THE TASK: Every line in the records below with the string "CompuMaster" needs to be copied out.

>>>

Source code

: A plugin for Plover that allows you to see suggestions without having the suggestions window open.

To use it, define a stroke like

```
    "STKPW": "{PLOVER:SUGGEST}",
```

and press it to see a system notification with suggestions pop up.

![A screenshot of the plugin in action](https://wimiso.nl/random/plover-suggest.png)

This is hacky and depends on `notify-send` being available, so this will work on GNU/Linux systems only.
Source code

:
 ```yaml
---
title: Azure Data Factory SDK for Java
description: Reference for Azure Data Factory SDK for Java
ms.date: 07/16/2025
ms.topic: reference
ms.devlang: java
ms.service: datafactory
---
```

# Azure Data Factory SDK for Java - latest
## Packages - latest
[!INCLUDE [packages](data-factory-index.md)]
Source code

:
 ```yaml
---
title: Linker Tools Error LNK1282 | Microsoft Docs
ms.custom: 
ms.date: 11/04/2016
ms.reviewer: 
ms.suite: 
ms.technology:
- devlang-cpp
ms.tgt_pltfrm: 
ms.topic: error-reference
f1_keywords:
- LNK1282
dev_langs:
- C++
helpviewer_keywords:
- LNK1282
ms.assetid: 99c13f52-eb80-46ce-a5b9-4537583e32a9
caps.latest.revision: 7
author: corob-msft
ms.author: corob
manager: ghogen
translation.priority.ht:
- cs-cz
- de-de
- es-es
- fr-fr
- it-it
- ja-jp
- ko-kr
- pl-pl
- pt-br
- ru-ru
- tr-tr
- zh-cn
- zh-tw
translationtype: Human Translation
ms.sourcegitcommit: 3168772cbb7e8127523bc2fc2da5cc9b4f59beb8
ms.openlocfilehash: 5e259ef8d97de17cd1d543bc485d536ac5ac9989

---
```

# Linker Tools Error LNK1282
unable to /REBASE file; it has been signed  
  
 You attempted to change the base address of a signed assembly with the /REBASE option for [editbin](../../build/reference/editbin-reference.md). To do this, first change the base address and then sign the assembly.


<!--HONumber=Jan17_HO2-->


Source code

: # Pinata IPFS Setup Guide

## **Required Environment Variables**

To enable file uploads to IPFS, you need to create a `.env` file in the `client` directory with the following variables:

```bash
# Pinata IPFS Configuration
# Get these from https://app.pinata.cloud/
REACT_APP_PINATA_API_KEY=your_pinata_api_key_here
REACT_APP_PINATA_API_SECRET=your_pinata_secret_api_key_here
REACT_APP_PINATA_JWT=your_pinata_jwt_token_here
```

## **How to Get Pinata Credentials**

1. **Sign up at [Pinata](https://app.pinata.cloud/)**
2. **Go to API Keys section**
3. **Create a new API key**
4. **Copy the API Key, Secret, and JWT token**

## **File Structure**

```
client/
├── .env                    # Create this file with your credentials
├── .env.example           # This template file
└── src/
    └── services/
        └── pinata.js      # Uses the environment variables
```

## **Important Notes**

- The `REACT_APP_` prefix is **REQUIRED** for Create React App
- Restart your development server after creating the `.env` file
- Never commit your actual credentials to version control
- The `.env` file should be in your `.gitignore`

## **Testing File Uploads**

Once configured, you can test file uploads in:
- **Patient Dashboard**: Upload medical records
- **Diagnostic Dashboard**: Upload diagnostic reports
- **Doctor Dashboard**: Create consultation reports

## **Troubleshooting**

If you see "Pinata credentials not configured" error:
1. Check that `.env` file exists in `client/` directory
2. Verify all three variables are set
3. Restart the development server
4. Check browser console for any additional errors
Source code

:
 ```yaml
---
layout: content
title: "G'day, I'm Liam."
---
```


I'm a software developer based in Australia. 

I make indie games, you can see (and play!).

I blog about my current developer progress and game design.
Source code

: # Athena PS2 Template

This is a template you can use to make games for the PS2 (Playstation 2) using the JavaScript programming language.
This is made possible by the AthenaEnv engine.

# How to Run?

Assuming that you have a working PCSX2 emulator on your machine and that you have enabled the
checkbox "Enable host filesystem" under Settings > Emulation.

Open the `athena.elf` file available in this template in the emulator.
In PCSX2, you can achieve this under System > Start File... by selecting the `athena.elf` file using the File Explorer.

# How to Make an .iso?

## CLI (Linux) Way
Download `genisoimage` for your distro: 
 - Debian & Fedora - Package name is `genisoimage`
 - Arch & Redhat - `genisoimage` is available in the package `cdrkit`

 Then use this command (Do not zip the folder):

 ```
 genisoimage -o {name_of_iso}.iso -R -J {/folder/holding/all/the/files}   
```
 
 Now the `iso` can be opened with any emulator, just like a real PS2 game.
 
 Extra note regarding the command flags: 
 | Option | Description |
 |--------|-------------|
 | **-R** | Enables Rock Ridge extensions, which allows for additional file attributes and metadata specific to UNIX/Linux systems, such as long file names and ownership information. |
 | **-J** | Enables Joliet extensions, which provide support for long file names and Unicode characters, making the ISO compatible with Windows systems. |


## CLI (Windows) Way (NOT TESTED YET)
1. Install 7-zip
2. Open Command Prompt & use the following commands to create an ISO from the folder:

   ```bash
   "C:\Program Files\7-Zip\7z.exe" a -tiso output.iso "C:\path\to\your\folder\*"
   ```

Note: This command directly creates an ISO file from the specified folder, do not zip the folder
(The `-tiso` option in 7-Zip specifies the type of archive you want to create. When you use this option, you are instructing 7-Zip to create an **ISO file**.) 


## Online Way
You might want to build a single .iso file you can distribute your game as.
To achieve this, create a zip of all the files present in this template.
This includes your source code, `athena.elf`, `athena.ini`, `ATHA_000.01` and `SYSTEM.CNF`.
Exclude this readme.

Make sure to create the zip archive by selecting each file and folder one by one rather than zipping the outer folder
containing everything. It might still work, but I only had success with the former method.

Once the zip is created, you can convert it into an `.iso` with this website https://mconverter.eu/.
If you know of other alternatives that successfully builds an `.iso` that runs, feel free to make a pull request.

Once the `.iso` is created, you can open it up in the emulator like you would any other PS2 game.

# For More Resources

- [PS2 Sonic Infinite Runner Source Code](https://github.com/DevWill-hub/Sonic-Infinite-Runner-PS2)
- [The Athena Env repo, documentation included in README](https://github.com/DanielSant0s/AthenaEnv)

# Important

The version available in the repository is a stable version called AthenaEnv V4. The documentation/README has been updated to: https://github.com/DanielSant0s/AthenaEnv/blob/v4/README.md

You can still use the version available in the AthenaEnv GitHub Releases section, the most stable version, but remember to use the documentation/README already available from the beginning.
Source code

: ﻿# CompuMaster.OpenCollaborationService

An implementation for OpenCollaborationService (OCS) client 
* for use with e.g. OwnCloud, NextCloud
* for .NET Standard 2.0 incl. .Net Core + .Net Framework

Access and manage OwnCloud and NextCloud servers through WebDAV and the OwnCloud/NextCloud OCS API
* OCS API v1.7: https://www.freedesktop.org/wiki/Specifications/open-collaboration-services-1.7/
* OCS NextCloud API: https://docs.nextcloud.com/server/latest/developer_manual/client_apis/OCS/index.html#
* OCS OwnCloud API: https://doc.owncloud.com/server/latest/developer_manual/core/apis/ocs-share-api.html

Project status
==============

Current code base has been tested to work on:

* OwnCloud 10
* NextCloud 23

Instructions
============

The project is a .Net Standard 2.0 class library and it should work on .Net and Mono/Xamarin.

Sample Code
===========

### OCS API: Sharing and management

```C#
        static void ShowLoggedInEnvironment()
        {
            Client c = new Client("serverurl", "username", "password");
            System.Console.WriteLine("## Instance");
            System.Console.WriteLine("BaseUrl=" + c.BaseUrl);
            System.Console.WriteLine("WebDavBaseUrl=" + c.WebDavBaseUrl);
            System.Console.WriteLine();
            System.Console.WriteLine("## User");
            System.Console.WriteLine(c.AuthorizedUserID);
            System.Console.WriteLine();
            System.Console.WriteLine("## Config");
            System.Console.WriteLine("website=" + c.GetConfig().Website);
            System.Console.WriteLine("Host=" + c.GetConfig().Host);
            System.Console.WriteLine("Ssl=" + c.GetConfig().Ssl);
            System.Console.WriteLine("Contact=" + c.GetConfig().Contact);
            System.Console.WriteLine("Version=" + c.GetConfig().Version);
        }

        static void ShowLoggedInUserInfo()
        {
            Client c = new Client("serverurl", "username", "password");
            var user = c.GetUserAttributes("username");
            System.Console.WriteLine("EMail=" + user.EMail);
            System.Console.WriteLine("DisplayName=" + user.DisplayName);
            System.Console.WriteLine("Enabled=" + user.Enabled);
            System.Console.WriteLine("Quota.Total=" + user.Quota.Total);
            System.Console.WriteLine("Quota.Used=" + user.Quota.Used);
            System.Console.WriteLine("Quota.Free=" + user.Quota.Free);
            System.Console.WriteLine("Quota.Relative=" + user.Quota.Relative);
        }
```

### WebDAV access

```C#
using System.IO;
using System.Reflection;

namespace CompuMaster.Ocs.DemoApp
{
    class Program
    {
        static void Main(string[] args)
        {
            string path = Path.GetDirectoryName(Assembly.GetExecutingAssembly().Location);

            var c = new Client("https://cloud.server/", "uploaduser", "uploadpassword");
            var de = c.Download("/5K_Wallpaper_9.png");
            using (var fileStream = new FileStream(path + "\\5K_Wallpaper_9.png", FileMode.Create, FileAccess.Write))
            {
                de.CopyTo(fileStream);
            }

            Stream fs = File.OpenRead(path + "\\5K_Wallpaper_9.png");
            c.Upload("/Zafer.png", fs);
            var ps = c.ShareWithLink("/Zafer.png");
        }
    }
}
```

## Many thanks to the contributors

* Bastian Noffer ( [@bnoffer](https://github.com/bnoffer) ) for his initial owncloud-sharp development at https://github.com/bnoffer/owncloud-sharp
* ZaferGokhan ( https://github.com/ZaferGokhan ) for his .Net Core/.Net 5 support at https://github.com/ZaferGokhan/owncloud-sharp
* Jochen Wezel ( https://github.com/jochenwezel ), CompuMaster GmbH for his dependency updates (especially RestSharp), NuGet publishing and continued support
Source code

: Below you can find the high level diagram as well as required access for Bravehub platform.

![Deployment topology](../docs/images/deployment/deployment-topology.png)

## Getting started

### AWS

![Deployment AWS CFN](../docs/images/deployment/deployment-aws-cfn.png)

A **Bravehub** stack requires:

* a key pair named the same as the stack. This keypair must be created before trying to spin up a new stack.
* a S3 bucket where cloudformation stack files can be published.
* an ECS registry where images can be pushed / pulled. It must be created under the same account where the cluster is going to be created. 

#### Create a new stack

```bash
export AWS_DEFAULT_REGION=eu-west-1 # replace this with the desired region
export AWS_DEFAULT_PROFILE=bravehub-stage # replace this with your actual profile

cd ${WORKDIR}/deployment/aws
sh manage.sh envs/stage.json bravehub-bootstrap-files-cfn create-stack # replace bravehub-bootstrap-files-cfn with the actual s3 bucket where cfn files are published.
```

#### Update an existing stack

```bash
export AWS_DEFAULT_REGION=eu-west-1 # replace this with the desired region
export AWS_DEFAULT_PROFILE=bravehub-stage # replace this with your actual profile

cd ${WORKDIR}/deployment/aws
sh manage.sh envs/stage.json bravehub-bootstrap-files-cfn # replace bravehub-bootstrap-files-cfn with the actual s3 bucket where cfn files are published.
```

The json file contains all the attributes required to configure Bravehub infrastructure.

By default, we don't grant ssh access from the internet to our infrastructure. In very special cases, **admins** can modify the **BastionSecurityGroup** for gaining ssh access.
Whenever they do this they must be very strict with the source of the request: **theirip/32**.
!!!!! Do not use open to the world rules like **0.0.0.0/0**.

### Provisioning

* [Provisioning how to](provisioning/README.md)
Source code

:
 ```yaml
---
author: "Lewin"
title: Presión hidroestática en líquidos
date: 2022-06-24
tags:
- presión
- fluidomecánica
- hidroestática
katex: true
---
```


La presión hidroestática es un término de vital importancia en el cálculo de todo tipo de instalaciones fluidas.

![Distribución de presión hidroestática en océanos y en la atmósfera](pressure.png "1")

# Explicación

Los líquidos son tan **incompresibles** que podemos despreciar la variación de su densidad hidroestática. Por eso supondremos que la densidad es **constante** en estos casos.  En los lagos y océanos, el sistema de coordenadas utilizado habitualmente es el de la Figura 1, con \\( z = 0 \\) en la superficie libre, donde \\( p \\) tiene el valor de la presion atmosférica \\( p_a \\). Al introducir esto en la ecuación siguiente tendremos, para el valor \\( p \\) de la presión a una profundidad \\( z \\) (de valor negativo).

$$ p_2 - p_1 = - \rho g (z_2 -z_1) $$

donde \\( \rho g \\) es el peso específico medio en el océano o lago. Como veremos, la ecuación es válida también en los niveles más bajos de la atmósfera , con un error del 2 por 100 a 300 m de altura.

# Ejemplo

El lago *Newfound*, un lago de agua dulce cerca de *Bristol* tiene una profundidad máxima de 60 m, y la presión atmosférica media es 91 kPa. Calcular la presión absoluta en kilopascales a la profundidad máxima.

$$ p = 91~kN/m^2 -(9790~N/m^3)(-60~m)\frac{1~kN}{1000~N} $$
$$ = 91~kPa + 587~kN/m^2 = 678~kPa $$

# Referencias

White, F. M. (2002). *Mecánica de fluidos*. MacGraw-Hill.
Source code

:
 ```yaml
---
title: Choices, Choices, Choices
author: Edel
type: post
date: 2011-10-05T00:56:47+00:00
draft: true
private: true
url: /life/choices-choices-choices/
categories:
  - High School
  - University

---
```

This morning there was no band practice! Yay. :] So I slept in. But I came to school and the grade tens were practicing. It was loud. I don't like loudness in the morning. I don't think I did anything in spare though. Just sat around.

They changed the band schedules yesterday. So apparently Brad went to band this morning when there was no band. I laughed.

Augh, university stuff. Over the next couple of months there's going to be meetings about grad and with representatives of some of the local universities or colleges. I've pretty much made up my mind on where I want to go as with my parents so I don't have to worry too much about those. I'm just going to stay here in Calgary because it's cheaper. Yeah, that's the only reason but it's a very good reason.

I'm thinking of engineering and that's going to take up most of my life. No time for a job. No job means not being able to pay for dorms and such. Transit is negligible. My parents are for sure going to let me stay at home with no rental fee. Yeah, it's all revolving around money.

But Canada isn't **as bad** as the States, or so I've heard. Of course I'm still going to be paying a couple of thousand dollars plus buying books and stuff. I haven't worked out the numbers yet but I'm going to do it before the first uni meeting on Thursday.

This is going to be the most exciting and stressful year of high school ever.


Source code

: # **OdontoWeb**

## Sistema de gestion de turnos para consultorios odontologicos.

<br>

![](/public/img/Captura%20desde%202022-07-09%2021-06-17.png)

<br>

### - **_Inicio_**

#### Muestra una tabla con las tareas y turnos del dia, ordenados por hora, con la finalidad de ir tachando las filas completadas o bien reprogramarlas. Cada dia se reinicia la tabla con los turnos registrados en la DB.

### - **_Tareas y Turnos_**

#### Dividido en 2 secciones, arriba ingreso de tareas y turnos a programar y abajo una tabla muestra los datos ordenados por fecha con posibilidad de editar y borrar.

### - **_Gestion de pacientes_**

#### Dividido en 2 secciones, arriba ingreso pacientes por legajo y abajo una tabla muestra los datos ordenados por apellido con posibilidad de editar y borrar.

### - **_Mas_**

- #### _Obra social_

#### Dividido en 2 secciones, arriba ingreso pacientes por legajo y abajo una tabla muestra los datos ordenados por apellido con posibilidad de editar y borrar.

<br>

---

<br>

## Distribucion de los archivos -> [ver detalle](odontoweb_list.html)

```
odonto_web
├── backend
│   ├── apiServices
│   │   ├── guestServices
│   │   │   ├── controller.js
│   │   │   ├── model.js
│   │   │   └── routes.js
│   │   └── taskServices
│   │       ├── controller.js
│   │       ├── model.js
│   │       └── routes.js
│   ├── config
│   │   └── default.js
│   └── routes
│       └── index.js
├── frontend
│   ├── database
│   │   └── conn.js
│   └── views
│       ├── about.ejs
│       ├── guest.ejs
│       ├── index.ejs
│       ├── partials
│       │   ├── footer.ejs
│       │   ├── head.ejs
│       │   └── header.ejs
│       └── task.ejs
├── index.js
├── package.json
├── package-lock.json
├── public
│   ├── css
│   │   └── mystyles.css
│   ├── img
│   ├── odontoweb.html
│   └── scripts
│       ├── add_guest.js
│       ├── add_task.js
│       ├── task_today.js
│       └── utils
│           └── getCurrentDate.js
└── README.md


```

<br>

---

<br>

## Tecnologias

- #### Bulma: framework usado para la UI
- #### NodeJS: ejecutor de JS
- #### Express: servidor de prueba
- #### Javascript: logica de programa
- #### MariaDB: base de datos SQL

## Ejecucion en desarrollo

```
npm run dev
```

<<<

TASK RESPONSE:
: ﻿# CompuMaster.OpenCollaborationService
namespace CompuMaster.Ocs.DemoApp
* Jochen Wezel ( https://github.com/jochenwezel ), CompuMaster GmbH for his dependency updates (especially RestSharp), NuGet publishing and continued support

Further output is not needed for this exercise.